4.「あなたには幻が見えますか?」 子どもにはまずよくない夢や悪夢について尋ね,影の錯視や幻視について尋ねるのがベスト。暗いところだけ,あるいは日中だけみられることもあるだろうし,時には完全に目覚めた後に悪夢が何分間も残存することもある。

5.「自分の考えが聞こえてきますか,声が聞こえますか,非現実感がありますか?」

・感覚領域から尋ね始め,もっと深く聞いていく。すべて否定されればよいが,あまりに妄想的だったり質問者を疑って語らなかったりするかもしれない。親がこういう話題を好まないことにこどもたちは気付いている。幻覚はあたりまえにあると思っているので,子ども同士ではお互いわざわざ話題にしない。

・悪夢について尋ねた後は,錯視があるかどうかを確かめやすくなる。日中にも見えるか確認し,もしあれば事態はより深刻で,完全な幻覚への広がりが示唆される。

・不幸なことに,幻覚が見える人がいるということに自分がそうなってみないと気付かない人もいる。精神科医でさえ難しいかもしれない。鮮明な幻視があるのに信じてもらえず,ヒステリーやサイコパスと診断された患者をたくさん知っている。LSDのような幻覚剤は統合失調症症状を健常人にももたらすが,こうした薬物を使用したことのある看護師や精神科医は患者の幻覚症状をより理解できるよい治療者となる。
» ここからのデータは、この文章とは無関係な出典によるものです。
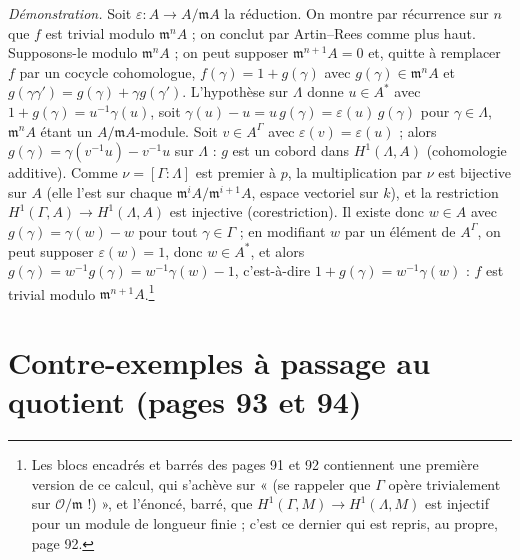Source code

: \documentclass[11pt,a4paper]{article}
\begin{document}
\emph{Démonstration.} Soit $\varepsilon : A \to A/\mathfrak{m}A$ la réduction.
On montre par récurrence sur $n$ que $f$ est trivial modulo $\mathfrak{m}^{n}A$
; on conclut par Artin–Rees comme plus haut. Supposons-le modulo
$\mathfrak{m}^{n}A$ ; on peut supposer $\mathfrak{m}^{n+1}A = 0$ et, quitte à
remplacer $f$ par un cocycle cohomologue, $f(\gamma) = 1 + g(\gamma)$ avec
$g(\gamma) \in \mathfrak{m}^{n}A$ et $g(\gamma\gamma') = g(\gamma) + \gamma
g(\gamma')$. L'hypothèse sur $\Lambda$ donne $u \in A^{*}$ avec $1 + g(\gamma) =
u^{-1}\gamma(u)$, soit $\gamma(u) - u = u\,g(\gamma) = \varepsilon(u)\,g(\gamma)$
pour $\gamma \in \Lambda$, $\mathfrak{m}^{n}A$ étant un $A/\mathfrak{m}A$-module.
Soit $v \in A^{\Gamma}$ avec $\varepsilon(v) = \varepsilon(u)$ ; alors
$g(\gamma) = \gamma(v^{-1}u) - v^{-1}u$ sur $\Lambda$ : $g$ est un cobord dans
$H^1(\Lambda, A)$ (cohomologie additive). Comme $\nu = [\Gamma : \Lambda]$ est
premier à $p$, la multiplication par $\nu$ est bijective sur $A$ (elle l'est
sur chaque $\mathfrak{m}^{i}A/\mathfrak{m}^{i+1}A$, espace vectoriel sur $k$),
et la restriction $H^1(\Gamma, A) \to H^1(\Lambda, A)$ est injective
(corestriction). Il existe donc $w \in A$ avec $g(\gamma) = \gamma(w) - w$ pour
tout $\gamma \in \Gamma$ ; en modifiant $w$ par un élément de $A^{\Gamma}$, on
peut supposer $\varepsilon(w) = 1$, donc $w \in A^{*}$, et alors $g(\gamma) =
w^{-1}g(\gamma) = w^{-1}\gamma(w) - 1$, c'est-à-dire $1 + g(\gamma) =
w^{-1}\gamma(w)$ : $f$ est trivial modulo $\mathfrak{m}^{n+1}A$.\footnote{Les
blocs encadrés et barrés des pages 91 et 92 contiennent une première version
de ce calcul, qui s'achève sur « (se rappeler que $\Gamma$ opère trivialement sur $\mathcal{O}/\mathfrak{m}$ !) », et l'énoncé, barré, que $H^1(\Gamma, M) \to
H^1(\Lambda, M)$ est injectif pour un module de longueur finie ; c'est ce
dernier qui est repris, au propre, page 92.}

\section*{Contre-exemples à passage au quotient (pages 93 et 94)}
\end{document}
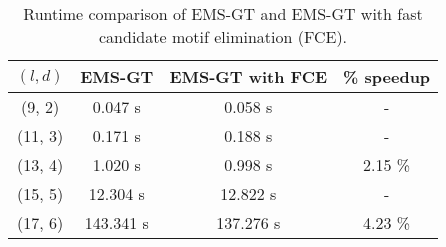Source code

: \begin{table}[h] %
	\renewcommand{\arraystretch}{1.3}
	\centering
	\begin{tabular}{|c|c|c|c|}
	\hline 
	\bfseries\boldmath $(l,d)$ & 
	\bfseries\boldmath EMS-GT & 
	\bfseries\boldmath EMS-GT with FCE & 
	\bfseries \% speedup\\
	\hline
	(9, 2) & 0.047 s &		0.058 s 	&	- \\
	(11, 3) & 0.171 s &		0.188 s 	&	- \\
	(13, 4) & 1.020 s &		0.998 s 	&	2.15 \%\\
	(15, 5) & 12.304 s &	12.822 s  	&	- \\
	(17, 6) & 143.341 s &	137.276 s 	&	4.23 \%\\
	\hline\end{tabular}
	
	\caption{Runtime comparison of EMS-GT and EMS-GT with fast candidate motif elimination (FCE).}
	\label{tbl:ems-gt-fce-speedup}
\end{table}



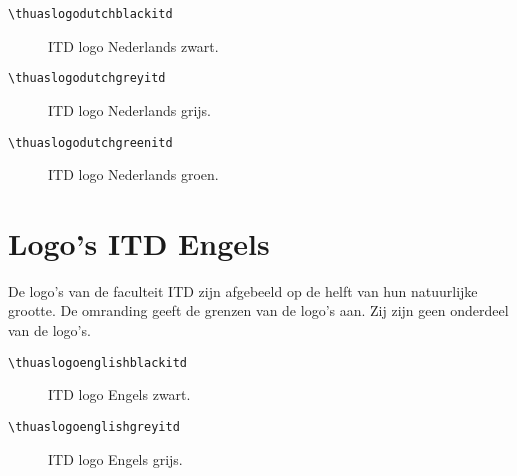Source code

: \documentclass[a4paper,12pt]{article}
\begin{document}
\begin{verbatim}
\thuaslogodutchblackitd
\end{verbatim}

\begin{figure}[H]
\centering\fboxsep=0pt%
\fbox{%
\scalebox{0.7071}{\thuaslogodutchblackitd}}
\caption{ITD logo Nederlands zwart.}
\end{figure}

\begin{verbatim}
\thuaslogodutchgreyitd
\end{verbatim}

\begin{figure}[H]
\centering\fboxsep=0pt%
\fbox{%
\scalebox{0.7071}{\thuaslogodutchgreyitd}}
\caption{ITD logo Nederlands grijs.}
\end{figure}

\begin{verbatim}
\thuaslogodutchgreenitd
\end{verbatim}

\begin{figure}[H]
\centering\fboxsep=0pt%
\fbox{%
\scalebox{0.7071}{\thuaslogodutchgreenitd}}
\caption{ITD logo Nederlands groen.}
\end{figure}


\section{Logo's ITD Engels}
De logo's van de faculteit ITD zijn afgebeeld op de helft van hun natuurlijke grootte.
De omranding geeft de grenzen van de logo's aan. Zij zijn geen onderdeel
van de logo's.

\begin{verbatim}
\thuaslogoenglishblackitd
\end{verbatim}

\begin{figure}[H]
\centering\fboxsep=0pt%
\fbox{%
\scalebox{0.7071}{\thuaslogoenglishblackitd}}
\caption{ITD logo Engels zwart.}
\end{figure}

\begin{verbatim}
\thuaslogoenglishgreyitd
\end{verbatim}

\begin{figure}[H]
\centering\fboxsep=0pt%
\fbox{%
\scalebox{0.7071}{\thuaslogoenglishgreyitd}}
\caption{ITD logo Engels grijs.}
\end{figure}
\end{document}
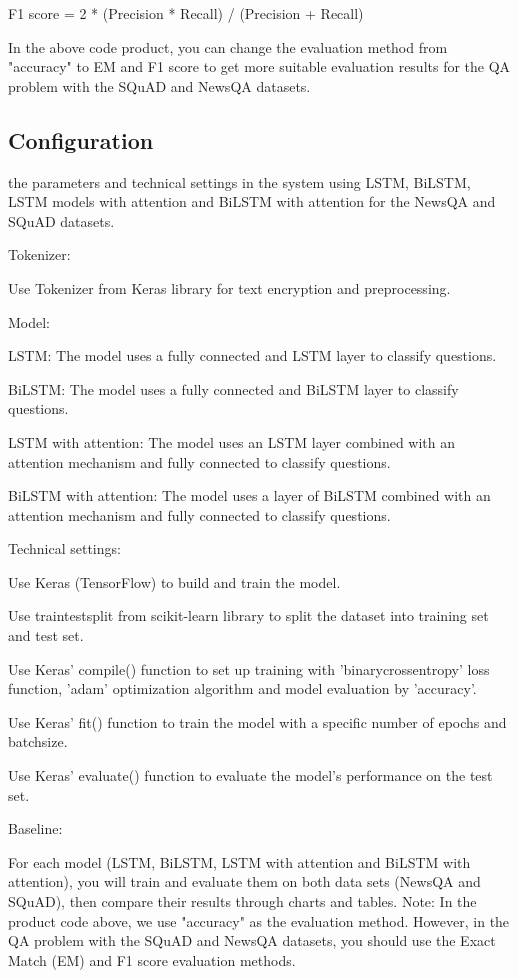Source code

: \documentclass[11pt]{article}
\begin{document}
F1 score = 2 * (Precision * Recall) / (Precision + Recall)

In the above code product, you can change the evaluation method from "accuracy" to EM and F1 score to get more suitable evaluation results for the QA problem with the SQuAD and NewsQA datasets.
\subsection{Configuration}
the parameters and technical settings in the system using LSTM, BiLSTM, LSTM models with attention and BiLSTM with attention for the NewsQA and SQuAD datasets.

Tokenizer:

Use Tokenizer from Keras library for text encryption and preprocessing.

Model:

LSTM: The model uses a fully connected and LSTM layer to classify questions.

BiLSTM: The model uses a fully connected and BiLSTM layer to classify questions.

LSTM with attention: The model uses an LSTM layer combined with an attention mechanism and fully connected to classify questions.

BiLSTM with attention: The model uses a layer of BiLSTM combined with an attention mechanism and fully connected to classify questions.

Technical settings:

Use Keras (TensorFlow) to build and train the model.

Use traintestsplit from scikit-learn library to split the dataset into training set and test set.

Use Keras' compile() function to set up training with 'binarycrossentropy' loss function, 'adam' optimization algorithm and model evaluation by 'accuracy'.

Use Keras' fit() function to train the model with a specific number of epochs and batchsize.

Use Keras' evaluate() function to evaluate the model's performance on the test set.

Baseline:

For each model (LSTM, BiLSTM, LSTM with attention and BiLSTM with attention), you will train and evaluate them on both data sets (NewsQA and SQuAD), then compare their results through charts and tables.
Note: In the product code above, we use "accuracy" as the evaluation method. However, in the QA problem with the SQuAD and NewsQA datasets, you should use the Exact Match (EM) and F1 score evaluation methods.
\end{document}
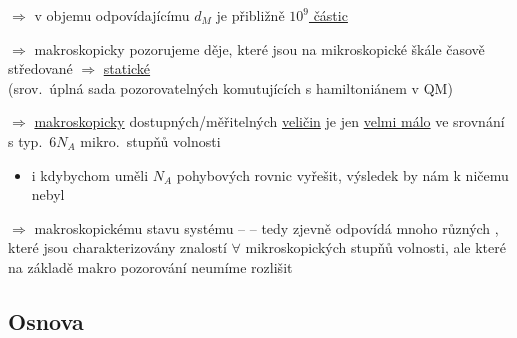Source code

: $\Rightarrow$ v  objemu odpovídajícímu $d_M$ je přibližně \underline{$10^9$ částic}

$\Rightarrow$ makroskopicky pozorujeme děje, které jsou na mikroskopické škále časově středované $\Rightarrow$ \underline{statické} \\
\quad (srov.\ úplná sada pozorovatelných komutujících s hamiltoniánem v QM)

$\Rightarrow$ \underline{makroskopicky} dostupných/měřitelných \underline{veličin} je jen \underline{velmi málo} ve srovnání s typ.\ $6N_A$ mikro.\ stupňů volnosti
\begin{itemize}
  \item i kdybychom uměli $N_A$ pohybových rovnic vyřešit, výsledek by nám k ničemu nebyl
\end{itemize}

\begin{veta}
$\Rightarrow$ makroskopickému stavu systému --   -- tedy zjevně odpovídá mnoho různých  , které jsou charakterizovány znalostí $\forall$ mikroskopických stupňů volnosti, ale které na základě makro pozorování neumíme rozlišit
\end{veta}

\subsection{Osnova}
・親も教員もあまりにも辛抱強くないので,学習障害のある子は子どもの頃学習障害だった教員に教わるべきだと考える。その方が辛抱強くて子どものニーズにも敏感になれる。

・知覚したことが真実か錯覚・幻覚かを判断する能力は思考障害の有無や,知性,年齢,本人のパーソナリティにも依る。本人の過去の異常な感覚の経験や本人の合理化能力にも依る。しかしそれよりも,感覚を通して本人にもたらされる感覚のタイプと関連する感覚の数が重要である。数日にわたって自分についてくる犬の幻視や,声を発し自分に触れてくる人間の幻視などの存在を信じないことは難しい。
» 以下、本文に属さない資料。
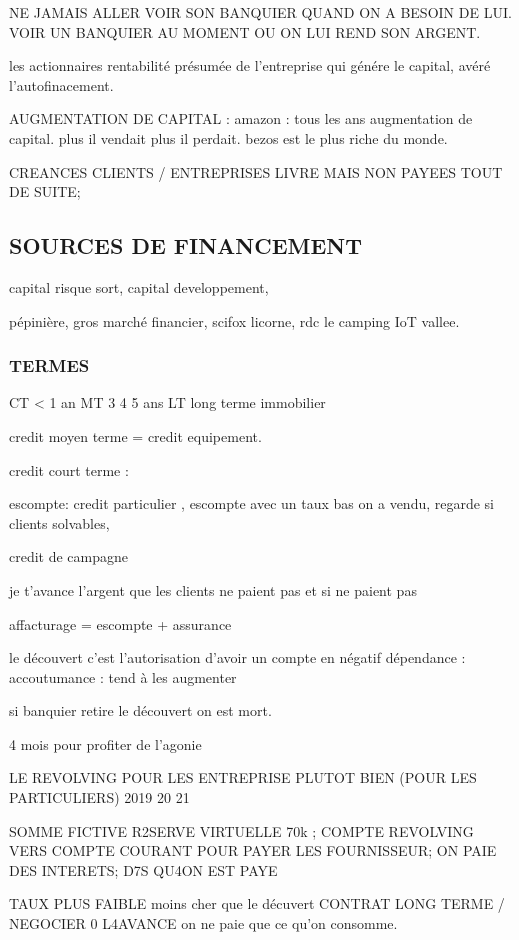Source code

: \documentclass[a4paper,12pt]{article}
\begin{document}
NE JAMAIS ALLER VOIR SON BANQUIER QUAND ON A BESOIN DE LUI.
VOIR UN BANQUIER AU MOMENT OU ON LUI REND SON ARGENT.


les actionnaires rentabilité présumée de l'entreprise qui génére le capital, avéré  l'autofinacement. 



AUGMENTATION DE CAPITAL :
amazon : tous les ans augmentation de capital.
plus il vendait plus il perdait. bezos est le plus riche du monde.


CREANCES CLIENTS / ENTREPRISES LIVRE MAIS NON PAYEES TOUT DE SUITE;

\subsection{SOURCES DE FINANCEMENT}

capital risque sort, capital developpement,

pépinière, gros marché financier, scifox licorne, rdc le camping IoT vallee.

\subsubsection{TERMES}
 CT < 1 an
 MT 3 4 5 ans
 LT long terme immobilier


credit moyen terme = credit equipement.

credit court terme :

escompte: credit particulier , escompte avec un taux bas
on a vendu, regarde si clients solvables,

credit de campagne

je t'avance l'argent que les clients ne paient pas et si ne paient pas

affacturage = escompte + assurance



le découvert c'est l'autorisation d'avoir un compte en négatif
dépendance : 
accoutumance : tend à les augmenter

si banquier retire le découvert on est mort.

4 mois pour profiter de l'agonie


LE REVOLVING POUR LES ENTREPRISE PLUTOT BIEN (POUR LES PARTICULIERS)
2019 20 21

SOMME FICTIVE R2SERVE VIRTUELLE 70k ;  COMPTE REVOLVING VERS COMPTE COURANT POUR PAYER LES FOURNISSEUR;
ON PAIE DES INTERETS; D7S QU4ON EST PAYE 

TAUX PLUS FAIBLE moins cher que le décuvert
CONTRAT LONG TERME / NEGOCIER 0 L4AVANCE 
on ne paie que ce qu'on consomme.
\end{document}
・患者は精神科医に知覚の変化について話さないだろうし,医師の方も患者に尋ねない場合が多すぎる。そして患者から話を聞いた医師が,この患者をヒステリーと考えて「偽の」幻覚と呼んでいたというケースも知っている。


【ひとりごと】薬物が苦かった時代に多くみられた「苦い」という幻味が時代の変化で減ってきているというのが面白い。 わざわざ尋ねないと幻覚について語らない患者さんが多いということは十分心に留めておきたい。